Un nouveau réveil difficile et cet effroyable mal de tête qui n’était pas décidé à vouloir me quitter. Mais cette fois, mes souvenirs étaient intacts. Je savais pertinemment qui remercier pour cette douleur lancinante.

Péniblement, j’ouvris les yeux et découvris avec surprise que je n’étais plus dans cette mystérieuse jungle hostile et dense. Non, je me trouvais dans une somptueuse chambre. Les murs de pierres étaient élégamment décorés avec de fabuleux tableaux de paysages. D’épais rideaux en velours couleur carmin à peine fermés devant l’unique fenêtre créaient une atmosphère tamisée et agréable. Le plafond était orné d’un grand lustre en bois de cerf munis d’ampoules semblables à des flammes de bougie. Des tapis en peaux de bêtes réchauffaient le carrelage froid au pied du lit à baldaquin dans lequel j’avais été bordée minutieusement.

Ces lieux m’étaient totalement inconnus. J’ignorais tout de cet endroit et de la façon dont j’y étais arrivée. Un profond sentiment d’incompréhension me rongeait, mais j’étais bien décidée à faire la lumière sur cette histoire.

Je me glissai alors hors des couvertures. L’air frais me mordit la peau, me faisant soudain prendre conscience de ma nudité. Une terrible gêne m’envahit. Pourquoi m’avait-on déshabillée ? Je me sentais violée dans mon intimité. La colère effaça toute trace de peurs. Si je mettais la main sur ce Raphaël, il allait me le payer cher !

J’attrapai avec hâte le couvre-lit et m’enveloppai avant de partir à la recherche de mes affaires. Je ne pouvais pas sortir ainsi.

Je fouillai dans chaque tiroir de la commode, dans chaque penderie, sans rien trouver qui m’appartenait. Les seuls vêtements que je pus dénicher étaient une tenue posée négligemment sur l’un des fauteuils près de la fenêtre. Je ne pouvais faire autrement. À contrecœur, j’enfilai la toilette que l’on avait choisie pour moi : une robe moulante de velours grenat - bien trop courte à mon goût -, accompagnée de cuissardes en cuir noir à hauts talons. J’aperçus mon reflet dans le grand miroir installé face au lit et ne pus m’empêcher de tirer sur ce morceau de tissus rouge qui me couvrait à peine.

Tout à fait mon style ! Si je trouve ce Raphaël, il va me le payer !

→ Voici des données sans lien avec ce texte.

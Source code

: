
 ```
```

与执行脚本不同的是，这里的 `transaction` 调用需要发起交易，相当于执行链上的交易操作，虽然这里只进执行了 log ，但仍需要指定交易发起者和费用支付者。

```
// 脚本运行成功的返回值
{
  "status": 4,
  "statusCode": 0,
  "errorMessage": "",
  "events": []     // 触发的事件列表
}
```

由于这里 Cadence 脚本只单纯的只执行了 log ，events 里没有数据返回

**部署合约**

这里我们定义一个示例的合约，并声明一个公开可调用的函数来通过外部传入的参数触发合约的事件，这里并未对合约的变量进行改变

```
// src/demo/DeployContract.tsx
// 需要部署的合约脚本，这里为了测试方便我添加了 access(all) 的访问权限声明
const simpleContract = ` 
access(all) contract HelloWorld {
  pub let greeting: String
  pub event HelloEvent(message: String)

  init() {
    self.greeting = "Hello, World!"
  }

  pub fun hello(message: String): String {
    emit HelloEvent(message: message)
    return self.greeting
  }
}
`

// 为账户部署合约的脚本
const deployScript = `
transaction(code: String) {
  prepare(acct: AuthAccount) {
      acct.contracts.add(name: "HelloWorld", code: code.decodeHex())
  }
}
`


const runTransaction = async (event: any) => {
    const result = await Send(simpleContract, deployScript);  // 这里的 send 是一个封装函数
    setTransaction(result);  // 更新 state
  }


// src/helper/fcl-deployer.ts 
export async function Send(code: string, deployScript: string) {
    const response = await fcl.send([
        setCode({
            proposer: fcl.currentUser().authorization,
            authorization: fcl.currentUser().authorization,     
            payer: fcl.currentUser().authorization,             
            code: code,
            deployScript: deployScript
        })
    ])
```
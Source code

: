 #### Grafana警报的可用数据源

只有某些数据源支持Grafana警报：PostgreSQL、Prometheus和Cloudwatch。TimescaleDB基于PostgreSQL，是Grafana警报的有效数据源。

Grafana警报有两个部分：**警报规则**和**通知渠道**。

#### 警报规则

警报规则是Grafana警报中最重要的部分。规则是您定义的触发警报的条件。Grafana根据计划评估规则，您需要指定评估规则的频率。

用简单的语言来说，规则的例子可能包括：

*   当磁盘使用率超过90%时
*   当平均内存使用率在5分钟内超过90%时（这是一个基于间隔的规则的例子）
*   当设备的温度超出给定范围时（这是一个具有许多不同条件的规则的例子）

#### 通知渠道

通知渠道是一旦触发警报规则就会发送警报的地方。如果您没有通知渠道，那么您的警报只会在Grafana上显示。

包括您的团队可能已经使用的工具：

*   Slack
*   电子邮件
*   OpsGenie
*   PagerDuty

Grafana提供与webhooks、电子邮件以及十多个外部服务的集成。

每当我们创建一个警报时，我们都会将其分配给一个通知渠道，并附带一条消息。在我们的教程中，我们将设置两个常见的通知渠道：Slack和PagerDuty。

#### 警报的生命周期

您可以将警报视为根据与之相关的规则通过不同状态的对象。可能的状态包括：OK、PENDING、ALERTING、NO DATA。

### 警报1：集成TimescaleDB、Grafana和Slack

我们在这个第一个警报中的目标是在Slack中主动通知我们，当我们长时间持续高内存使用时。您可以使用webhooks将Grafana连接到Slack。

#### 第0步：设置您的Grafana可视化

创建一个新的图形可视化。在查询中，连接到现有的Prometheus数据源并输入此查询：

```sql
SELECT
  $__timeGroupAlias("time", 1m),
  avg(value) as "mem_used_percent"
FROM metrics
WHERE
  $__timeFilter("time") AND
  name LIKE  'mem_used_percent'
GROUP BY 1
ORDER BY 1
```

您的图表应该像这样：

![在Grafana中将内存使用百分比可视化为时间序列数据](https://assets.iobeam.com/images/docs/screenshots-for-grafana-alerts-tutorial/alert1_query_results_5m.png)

Sans plus attendre, je décidai de m’aventurer en dehors de ma prison dorée. J’entrouvris la porte avec prudence et ne fus pas étonnée de voir un men in black monter la garde juste devant. Le gorille se retourna et me fit signe de le suivre. N’ayant aucune envie de le contrarier, je le précédais en observant attentivement le chemin que nous empruntions.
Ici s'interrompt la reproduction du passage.